Harried or Employed
by Ann Bogle
Who is in charge of usage of prepositions in the "English" language—meaning the American language, development underway with its thirty words in spoken use among 600,000 to one million words dictionaried (-ied ending, adjective formed of a noun ending in y, z.B., harried OR enjoyed)—could it be Matt Bell? Do our published stories appear AT or IN or ON Internet journals? Are we using Internet journal to mean "not a website"? I distinguish print from Internet journals by listing publications as "in" and "at," respectively. Madison Smartt Bell's name was suggested in my tagging Matt, and Matt Potter's name was suggested as well. Whoah. Whoah is one of our thirty spoken words.
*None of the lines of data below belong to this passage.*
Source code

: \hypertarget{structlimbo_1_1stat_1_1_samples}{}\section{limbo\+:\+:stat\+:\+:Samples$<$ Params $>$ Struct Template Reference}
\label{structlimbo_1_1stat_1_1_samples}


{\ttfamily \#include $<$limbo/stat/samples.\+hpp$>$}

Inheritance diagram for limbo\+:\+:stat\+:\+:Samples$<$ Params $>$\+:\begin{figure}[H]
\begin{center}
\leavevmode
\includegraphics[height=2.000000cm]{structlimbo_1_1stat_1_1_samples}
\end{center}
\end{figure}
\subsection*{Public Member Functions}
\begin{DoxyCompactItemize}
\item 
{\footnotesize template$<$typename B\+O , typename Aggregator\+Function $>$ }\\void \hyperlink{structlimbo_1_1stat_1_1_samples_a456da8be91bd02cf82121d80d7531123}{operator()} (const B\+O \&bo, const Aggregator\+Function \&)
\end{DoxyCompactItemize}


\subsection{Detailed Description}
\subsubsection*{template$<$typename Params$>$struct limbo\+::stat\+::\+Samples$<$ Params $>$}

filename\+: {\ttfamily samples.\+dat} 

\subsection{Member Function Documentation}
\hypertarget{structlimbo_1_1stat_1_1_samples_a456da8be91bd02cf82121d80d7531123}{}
AP Style, spell out zero to ten and numbers that begin sentences; Stephen Hastings-King, spell out numerals expressed as one word; Chicago Style, spell out numbers under 100. English was inflected with three genders until gender disappeared in a shift to pronouns. Now pronouns are disappearing. Thirty words is understatement rather than sarcasm. Dr. George Trail in his Orwellian applied rhetoric: Irony is written sarcasm. Sarcasm is spoken irony: the opposite of what is meant. Catholic irony in fiction seems deeper and more related to theme. Protestant irony starts with P as do other þing.